[Start of section]

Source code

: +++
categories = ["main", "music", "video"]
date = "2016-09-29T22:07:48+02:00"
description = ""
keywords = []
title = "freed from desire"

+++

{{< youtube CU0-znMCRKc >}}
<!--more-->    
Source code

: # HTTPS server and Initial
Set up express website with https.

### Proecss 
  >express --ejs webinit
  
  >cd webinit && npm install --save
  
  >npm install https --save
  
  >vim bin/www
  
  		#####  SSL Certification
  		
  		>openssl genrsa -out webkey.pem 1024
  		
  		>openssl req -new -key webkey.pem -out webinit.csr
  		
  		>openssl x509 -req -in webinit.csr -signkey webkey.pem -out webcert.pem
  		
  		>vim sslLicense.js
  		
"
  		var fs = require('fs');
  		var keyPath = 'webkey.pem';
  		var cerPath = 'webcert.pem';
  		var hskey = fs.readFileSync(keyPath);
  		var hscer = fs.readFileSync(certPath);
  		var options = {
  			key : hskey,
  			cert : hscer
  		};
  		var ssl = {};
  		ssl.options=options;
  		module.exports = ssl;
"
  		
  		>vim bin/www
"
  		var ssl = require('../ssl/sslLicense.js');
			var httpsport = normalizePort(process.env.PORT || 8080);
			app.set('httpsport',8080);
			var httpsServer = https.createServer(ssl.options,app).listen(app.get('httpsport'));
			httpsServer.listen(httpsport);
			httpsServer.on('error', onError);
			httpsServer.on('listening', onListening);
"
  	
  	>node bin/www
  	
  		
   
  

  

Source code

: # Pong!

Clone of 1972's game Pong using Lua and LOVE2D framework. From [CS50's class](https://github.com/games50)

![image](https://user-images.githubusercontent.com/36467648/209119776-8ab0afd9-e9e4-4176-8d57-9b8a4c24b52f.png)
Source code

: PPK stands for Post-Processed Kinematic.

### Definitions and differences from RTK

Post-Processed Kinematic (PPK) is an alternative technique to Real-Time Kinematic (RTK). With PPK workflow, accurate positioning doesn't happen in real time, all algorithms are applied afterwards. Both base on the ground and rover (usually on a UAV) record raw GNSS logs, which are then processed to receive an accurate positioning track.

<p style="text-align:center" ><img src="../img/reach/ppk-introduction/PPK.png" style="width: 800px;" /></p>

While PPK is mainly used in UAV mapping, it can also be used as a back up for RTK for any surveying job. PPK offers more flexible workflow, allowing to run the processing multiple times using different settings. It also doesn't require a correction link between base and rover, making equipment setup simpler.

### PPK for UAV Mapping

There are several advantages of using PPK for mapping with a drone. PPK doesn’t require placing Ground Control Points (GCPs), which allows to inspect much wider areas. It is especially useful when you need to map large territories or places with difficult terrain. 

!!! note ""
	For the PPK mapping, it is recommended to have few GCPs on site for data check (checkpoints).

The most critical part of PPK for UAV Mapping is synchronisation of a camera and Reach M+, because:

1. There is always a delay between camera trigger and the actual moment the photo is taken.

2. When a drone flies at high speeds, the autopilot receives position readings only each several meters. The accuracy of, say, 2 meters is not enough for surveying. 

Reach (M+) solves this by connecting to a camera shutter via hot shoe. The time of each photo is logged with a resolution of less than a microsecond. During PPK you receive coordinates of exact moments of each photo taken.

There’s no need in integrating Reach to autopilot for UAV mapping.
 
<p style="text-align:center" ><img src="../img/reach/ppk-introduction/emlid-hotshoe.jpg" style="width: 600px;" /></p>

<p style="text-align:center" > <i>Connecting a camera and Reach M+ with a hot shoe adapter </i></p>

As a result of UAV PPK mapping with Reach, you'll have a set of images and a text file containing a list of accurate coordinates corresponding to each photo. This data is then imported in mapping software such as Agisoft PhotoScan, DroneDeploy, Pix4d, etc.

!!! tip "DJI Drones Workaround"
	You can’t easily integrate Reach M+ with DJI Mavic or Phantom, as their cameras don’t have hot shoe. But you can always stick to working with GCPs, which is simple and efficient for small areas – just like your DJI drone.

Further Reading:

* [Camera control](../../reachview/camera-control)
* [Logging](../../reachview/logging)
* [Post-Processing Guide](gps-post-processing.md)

[End of section]

_TASK OBJECTIVE_
For the word "need", say how many lines of the listing contain it; give the number alone.

_ANSWER TO THIS EXERCISE_
2